» **DATA PROVIDED**:
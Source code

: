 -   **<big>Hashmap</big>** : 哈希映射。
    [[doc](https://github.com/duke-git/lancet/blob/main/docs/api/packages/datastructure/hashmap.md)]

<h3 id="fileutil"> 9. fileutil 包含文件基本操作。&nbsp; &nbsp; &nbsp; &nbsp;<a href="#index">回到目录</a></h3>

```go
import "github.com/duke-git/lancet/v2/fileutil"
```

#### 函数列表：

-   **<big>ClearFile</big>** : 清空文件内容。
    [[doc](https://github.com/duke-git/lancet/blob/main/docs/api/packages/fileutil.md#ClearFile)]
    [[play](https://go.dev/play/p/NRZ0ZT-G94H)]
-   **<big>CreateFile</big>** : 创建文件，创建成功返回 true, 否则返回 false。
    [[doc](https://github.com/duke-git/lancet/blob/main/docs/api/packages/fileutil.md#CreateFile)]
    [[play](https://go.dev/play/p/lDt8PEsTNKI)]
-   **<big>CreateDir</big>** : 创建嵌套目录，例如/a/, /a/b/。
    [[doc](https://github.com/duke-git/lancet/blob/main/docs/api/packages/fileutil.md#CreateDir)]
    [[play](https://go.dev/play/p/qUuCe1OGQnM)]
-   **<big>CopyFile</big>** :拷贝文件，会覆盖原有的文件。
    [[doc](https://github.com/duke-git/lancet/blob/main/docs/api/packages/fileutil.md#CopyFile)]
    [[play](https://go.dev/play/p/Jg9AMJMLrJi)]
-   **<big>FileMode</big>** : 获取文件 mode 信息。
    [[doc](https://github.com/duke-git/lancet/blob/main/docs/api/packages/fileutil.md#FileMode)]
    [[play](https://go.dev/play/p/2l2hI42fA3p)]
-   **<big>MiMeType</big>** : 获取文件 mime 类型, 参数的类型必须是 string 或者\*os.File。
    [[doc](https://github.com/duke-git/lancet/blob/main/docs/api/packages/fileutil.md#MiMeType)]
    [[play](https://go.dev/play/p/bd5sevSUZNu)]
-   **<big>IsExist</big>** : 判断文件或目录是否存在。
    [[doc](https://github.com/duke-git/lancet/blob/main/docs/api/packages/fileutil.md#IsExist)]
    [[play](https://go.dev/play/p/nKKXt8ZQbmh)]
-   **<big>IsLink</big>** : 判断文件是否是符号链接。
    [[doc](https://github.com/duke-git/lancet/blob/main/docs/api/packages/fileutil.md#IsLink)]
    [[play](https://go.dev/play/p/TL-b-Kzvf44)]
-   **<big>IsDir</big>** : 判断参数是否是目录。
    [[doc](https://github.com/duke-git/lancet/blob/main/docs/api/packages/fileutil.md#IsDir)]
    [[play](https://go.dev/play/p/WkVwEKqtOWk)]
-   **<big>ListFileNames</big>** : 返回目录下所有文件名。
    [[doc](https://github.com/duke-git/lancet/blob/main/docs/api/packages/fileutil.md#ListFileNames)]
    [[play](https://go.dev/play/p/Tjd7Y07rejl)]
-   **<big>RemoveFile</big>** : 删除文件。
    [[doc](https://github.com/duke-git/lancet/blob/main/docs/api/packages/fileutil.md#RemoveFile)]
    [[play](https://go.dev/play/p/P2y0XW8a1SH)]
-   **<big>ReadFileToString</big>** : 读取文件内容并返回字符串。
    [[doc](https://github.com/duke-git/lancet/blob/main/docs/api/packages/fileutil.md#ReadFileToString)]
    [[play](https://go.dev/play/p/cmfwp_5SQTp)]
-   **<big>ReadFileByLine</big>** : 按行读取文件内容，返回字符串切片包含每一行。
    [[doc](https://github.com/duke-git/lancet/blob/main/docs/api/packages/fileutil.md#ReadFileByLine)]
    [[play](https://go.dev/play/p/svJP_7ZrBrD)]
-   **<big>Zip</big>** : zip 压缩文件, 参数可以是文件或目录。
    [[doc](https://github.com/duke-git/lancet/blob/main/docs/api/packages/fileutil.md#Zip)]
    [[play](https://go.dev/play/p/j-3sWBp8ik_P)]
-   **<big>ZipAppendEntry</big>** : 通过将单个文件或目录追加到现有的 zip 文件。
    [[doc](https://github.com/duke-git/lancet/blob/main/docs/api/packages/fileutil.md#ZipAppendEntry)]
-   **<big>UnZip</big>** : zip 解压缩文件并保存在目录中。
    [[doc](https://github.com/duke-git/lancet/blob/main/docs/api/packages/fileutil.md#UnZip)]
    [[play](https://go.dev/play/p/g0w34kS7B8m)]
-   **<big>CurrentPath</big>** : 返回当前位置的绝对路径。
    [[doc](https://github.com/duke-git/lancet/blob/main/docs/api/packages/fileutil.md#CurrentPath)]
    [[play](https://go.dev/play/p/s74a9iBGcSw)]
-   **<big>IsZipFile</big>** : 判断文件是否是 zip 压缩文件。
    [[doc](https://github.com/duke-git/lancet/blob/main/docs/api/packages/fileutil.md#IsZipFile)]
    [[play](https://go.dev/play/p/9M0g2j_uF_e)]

» **TASK DESCRIPTION**:
Every entry above has to be returned exactly as written.

» **WRITTEN ANSWER**:
Source code

: -   **<big>Hashmap</big>** : 哈希映射。
    [[doc](https://github.com/duke-git/lancet/blob/main/docs/api/packages/datastructure/hashmap.md)]

<h3 id="fileutil"> 9. fileutil 包含文件基本操作。&nbsp; &nbsp; &nbsp; &nbsp;<a href="#index">回到目录</a></h3>

```go
import "github.com/duke-git/lancet/v2/fileutil"
```

#### 函数列表：

-   **<big>ClearFile</big>** : 清空文件内容。
    [[doc](https://github.com/duke-git/lancet/blob/main/docs/api/packages/fileutil.md#ClearFile)]
    [[play](https://go.dev/play/p/NRZ0ZT-G94H)]
-   **<big>CreateFile</big>** : 创建文件，创建成功返回 true, 否则返回 false。
    [[doc](https://github.com/duke-git/lancet/blob/main/docs/api/packages/fileutil.md#CreateFile)]
    [[play](https://go.dev/play/p/lDt8PEsTNKI)]
-   **<big>CreateDir</big>** : 创建嵌套目录，例如/a/, /a/b/。
    [[doc](https://github.com/duke-git/lancet/blob/main/docs/api/packages/fileutil.md#CreateDir)]
    [[play](https://go.dev/play/p/qUuCe1OGQnM)]
-   **<big>CopyFile</big>** :拷贝文件，会覆盖原有的文件。
    [[doc](https://github.com/duke-git/lancet/blob/main/docs/api/packages/fileutil.md#CopyFile)]
    [[play](https://go.dev/play/p/Jg9AMJMLrJi)]
-   **<big>FileMode</big>** : 获取文件 mode 信息。
    [[doc](https://github.com/duke-git/lancet/blob/main/docs/api/packages/fileutil.md#FileMode)]
    [[play](https://go.dev/play/p/2l2hI42fA3p)]
-   **<big>MiMeType</big>** : 获取文件 mime 类型, 参数的类型必须是 string 或者\*os.File。
    [[doc](https://github.com/duke-git/lancet/blob/main/docs/api/packages/fileutil.md#MiMeType)]
    [[play](https://go.dev/play/p/bd5sevSUZNu)]
-   **<big>IsExist</big>** : 判断文件或目录是否存在。
    [[doc](https://github.com/duke-git/lancet/blob/main/docs/api/packages/fileutil.md#IsExist)]
    [[play](https://go.dev/play/p/nKKXt8ZQbmh)]
-   **<big>IsLink</big>** : 判断文件是否是符号链接。
    [[doc](https://github.com/duke-git/lancet/blob/main/docs/api/packages/fileutil.md#IsLink)]
    [[play](https://go.dev/play/p/TL-b-Kzvf44)]
-   **<big>IsDir</big>** : 判断参数是否是目录。
    [[doc](https://github.com/duke-git/lancet/blob/main/docs/api/packages/fileutil.md#IsDir)]
    [[play](https://go.dev/play/p/WkVwEKqtOWk)]
-   **<big>ListFileNames</big>** : 返回目录下所有文件名。
    [[doc](https://github.com/duke-git/lancet/blob/main/docs/api/packages/fileutil.md#ListFileNames)]
    [[play](https://go.dev/play/p/Tjd7Y07rejl)]
-   **<big>RemoveFile</big>** : 删除文件。
    [[doc](https://github.com/duke-git/lancet/blob/main/docs/api/packages/fileutil.md#RemoveFile)]
    [[play](https://go.dev/play/p/P2y0XW8a1SH)]
-   **<big>ReadFileToString</big>** : 读取文件内容并返回字符串。
    [[doc](https://github.com/duke-git/lancet/blob/main/docs/api/packages/fileutil.md#ReadFileToString)]
    [[play](https://go.dev/play/p/cmfwp_5SQTp)]
-   **<big>ReadFileByLine</big>** : 按行读取文件内容，返回字符串切片包含每一行。
    [[doc](https://github.com/duke-git/lancet/blob/main/docs/api/packages/fileutil.md#ReadFileByLine)]
    [[play](https://go.dev/play/p/svJP_7ZrBrD)]
-   **<big>Zip</big>** : zip 压缩文件, 参数可以是文件或目录。
    [[doc](https://github.com/duke-git/lancet/blob/main/docs/api/packages/fileutil.md#Zip)]
    [[play](https://go.dev/play/p/j-3sWBp8ik_P)]
-   **<big>ZipAppendEntry</big>** : 通过将单个文件或目录追加到现有的 zip 文件。
    [[doc](https://github.com/duke-git/lancet/blob/main/docs/api/packages/fileutil.md#ZipAppendEntry)]
-   **<big>UnZip</big>** : zip 解压缩文件并保存在目录中。
    [[doc](https://github.com/duke-git/lancet/blob/main/docs/api/packages/fileutil.md#UnZip)]
    [[play](https://go.dev/play/p/g0w34kS7B8m)]
-   **<big>CurrentPath</big>** : 返回当前位置的绝对路径。
    [[doc](https://github.com/duke-git/lancet/blob/main/docs/api/packages/fileutil.md#CurrentPath)]
    [[play](https://go.dev/play/p/s74a9iBGcSw)]
-   **<big>IsZipFile</big>** : 判断文件是否是 zip 压缩文件。
    [[doc](https://github.com/duke-git/lancet/blob/main/docs/api/packages/fileutil.md#IsZipFile)]
    [[play](https://go.dev/play/p/9M0g2j_uF_e)]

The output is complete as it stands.